Excessive nutrition, indigestion, improper external stimulation, etc. are all good factors for this disease. Patients are often congenital allergies, and about 3/4 of the patients have a history of allergic diseases on either or both parents.

Examine

an examination

Related inspection

Serum immunoglobulin E (IgE) blood routine eosinophil count (E)

1. The incidence is mostly 1 to 3 months after birth, and obese children are more common. Generally, it can be cured within 2 years old, and some can be recurrent, and it can be delayed until childhood or adolescence.

2. The main manifestation of repeated wet or dry rash on the head or other parts of the body, the skin lesions may be pleomorphic, itchy, spread into pieces, or phlegm water, or crusted desquamation.

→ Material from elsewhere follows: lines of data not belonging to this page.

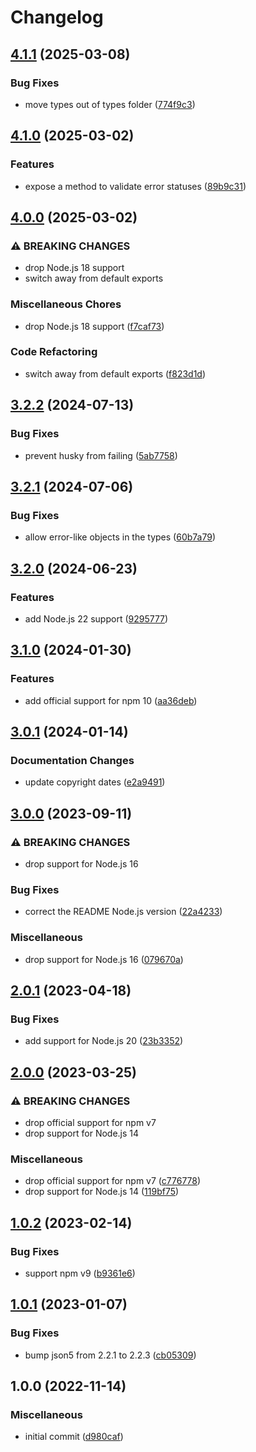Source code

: # Changelog

## [4.1.1](https://github.com/rowanmanning/get-error-http-status/compare/v4.1.0...v4.1.1) (2025-03-08)


### Bug Fixes

* move types out of types folder ([774f9c3](https://github.com/rowanmanning/get-error-http-status/commit/774f9c32a0e48e8e35926f8a3ea38a42189af260))


## [4.1.0](https://github.com/rowanmanning/get-error-http-status/compare/v4.0.0...v4.1.0) (2025-03-02)


### Features

* expose a method to validate error statuses ([89b9c31](https://github.com/rowanmanning/get-error-http-status/commit/89b9c312c9a40be1cc572755ccff16249261df14))

## [4.0.0](https://github.com/rowanmanning/get-error-http-status/compare/v3.2.2...v4.0.0) (2025-03-02)


### ⚠ BREAKING CHANGES

* drop Node.js 18 support
* switch away from default exports

### Miscellaneous Chores

* drop Node.js 18 support ([f7caf73](https://github.com/rowanmanning/get-error-http-status/commit/f7caf738a588ac9830da70b44dc5bbb11c0c37eb))


### Code Refactoring

* switch away from default exports ([f823d1d](https://github.com/rowanmanning/get-error-http-status/commit/f823d1dd924cba39a437c2d39411115a8ab860c3))

## [3.2.2](https://github.com/rowanmanning/get-error-http-status/compare/v3.2.1...v3.2.2) (2024-07-13)


### Bug Fixes

* prevent husky from failing ([5ab7758](https://github.com/rowanmanning/get-error-http-status/commit/5ab7758e35f39b0d33a6a4d68cf02ccb0f0c42ae))

## [3.2.1](https://github.com/rowanmanning/get-error-http-status/compare/v3.2.0...v3.2.1) (2024-07-06)


### Bug Fixes

* allow error-like objects in the types ([60b7a79](https://github.com/rowanmanning/get-error-http-status/commit/60b7a791393bfe71b3d735bd7df645c95de5c1af))

## [3.2.0](https://github.com/rowanmanning/get-error-http-status/compare/v3.1.0...v3.2.0) (2024-06-23)


### Features

* add Node.js 22 support ([9295777](https://github.com/rowanmanning/get-error-http-status/commit/929577705d6d1b10ed4565d072b0a4f23fa2a1f4))

## [3.1.0](https://github.com/rowanmanning/get-error-http-status/compare/v3.0.1...v3.1.0) (2024-01-30)


### Features

* add official support for npm 10 ([aa36deb](https://github.com/rowanmanning/get-error-http-status/commit/aa36deb3d6a38248a7da2ff07eac40c387090456))

## [3.0.1](https://github.com/rowanmanning/get-error-http-status/compare/v3.0.0...v3.0.1) (2024-01-14)


### Documentation Changes

* update copyright dates ([e2a9491](https://github.com/rowanmanning/get-error-http-status/commit/e2a9491f77a2ac8a0f6fdccd9b7f193d12b4c1c2))

## [3.0.0](https://github.com/rowanmanning/get-error-http-status/compare/v2.0.1...v3.0.0) (2023-09-11)


### ⚠ BREAKING CHANGES

* drop support for Node.js 16

### Bug Fixes

* correct the README Node.js version ([22a4233](https://github.com/rowanmanning/get-error-http-status/commit/22a423326239fd885964e812f2bb29fb41a3aacb))


### Miscellaneous

* drop support for Node.js 16 ([079670a](https://github.com/rowanmanning/get-error-http-status/commit/079670a57568cb0e8fbc86a43a634b4bef9218d9))

## [2.0.1](https://github.com/rowanmanning/get-error-http-status/compare/v2.0.0...v2.0.1) (2023-04-18)


### Bug Fixes

* add support for Node.js 20 ([23b3352](https://github.com/rowanmanning/get-error-http-status/commit/23b33526ee449ebf7a9142e8a7760dbd686323d1))

## [2.0.0](https://github.com/rowanmanning/get-error-http-status/compare/v1.0.2...v2.0.0) (2023-03-25)


### ⚠ BREAKING CHANGES

* drop official support for npm v7
* drop support for Node.js 14

### Miscellaneous

* drop official support for npm v7 ([c776778](https://github.com/rowanmanning/get-error-http-status/commit/c77677830355bb2a68a36c87c4644ff7648a5240))
* drop support for Node.js 14 ([119bf75](https://github.com/rowanmanning/get-error-http-status/commit/119bf75a140f9f5563c0634b969f511b5519a9a0))

## [1.0.2](https://github.com/rowanmanning/get-error-http-status/compare/v1.0.1...v1.0.2) (2023-02-14)


### Bug Fixes

* support npm v9 ([b9361e6](https://github.com/rowanmanning/get-error-http-status/commit/b9361e6e0c4891aa3994f4e581fc0d98045e9583))

## [1.0.1](https://github.com/rowanmanning/get-error-http-status/compare/v1.0.0...v1.0.1) (2023-01-07)


### Bug Fixes

* bump json5 from 2.2.1 to 2.2.3 ([cb05309](https://github.com/rowanmanning/get-error-http-status/commit/cb05309adc4811124fde8541bee90594bb749a57))

## 1.0.0 (2022-11-14)


### Miscellaneous

* initial commit ([d980caf](https://github.com/rowanmanning/get-error-http-status/commit/d980caf816c8d149f1dba5280466171a71e6490d))
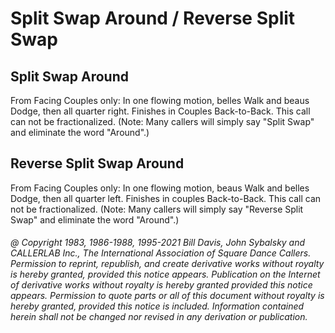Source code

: 
# Split Swap Around / Reverse Split Swap

## Split Swap Around

From Facing Couples only: In one flowing motion, 
belles Walk and beaus Dodge, then all quarter right. 
Finishes in Couples Back-to-Back. This call can
not be fractionalized. (Note: Many callers will simply say "Split Swap" 
and eliminate the word "Around".)

## Reverse Split Swap Around

From Facing Couples only: In one flowing motion,
beaus Walk and belles Dodge,
then all quarter left. Finishes in couples Back-to-Back. This call can not be
fractionalized. (Note: Many callers will simply say "Reverse Split
Swap" and eliminate the word "Around".)

###### @ Copyright 1983, 1986-1988, 1995-2021 Bill Davis, John Sybalsky and CALLERLAB Inc., The International Association of Square Dance Callers. Permission to reprint, republish, and create derivative works without royalty is hereby granted, provided this notice appears. Publication on the Internet of derivative works without royalty is hereby granted provided this notice appears. Permission to quote parts or all of this document without royalty is hereby granted, provided this notice is included. Information contained herein shall not be changed nor revised in any derivation or publication.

3. Laboratory examination: elevated serum IgE. The number of eosinophils in the blood is significantly increased.

Diagnosis

Differential diagnosis

Typical measles can be diagnosed based on epidemiological data and clinical manifestations. Susceptible people have a history of measles exposure within 2-4 weeks, symptoms such as fever, cough, sneezing, salivation, combined with membrane congestion, tearing, etc., should be suspected and measles, such as measles mucosal spots can be diagnosed. It is easy to make a diagnosis based on the characteristics of the rash, the order of the rash, and the distribution of the rash after the rash. Defecation and pigmentation after rash retreat have diagnostic significance during recovery.

The material in this site is intended to be of general informational use and is not intended to constitute medical advice, probable diagnosis, or recommended treatments.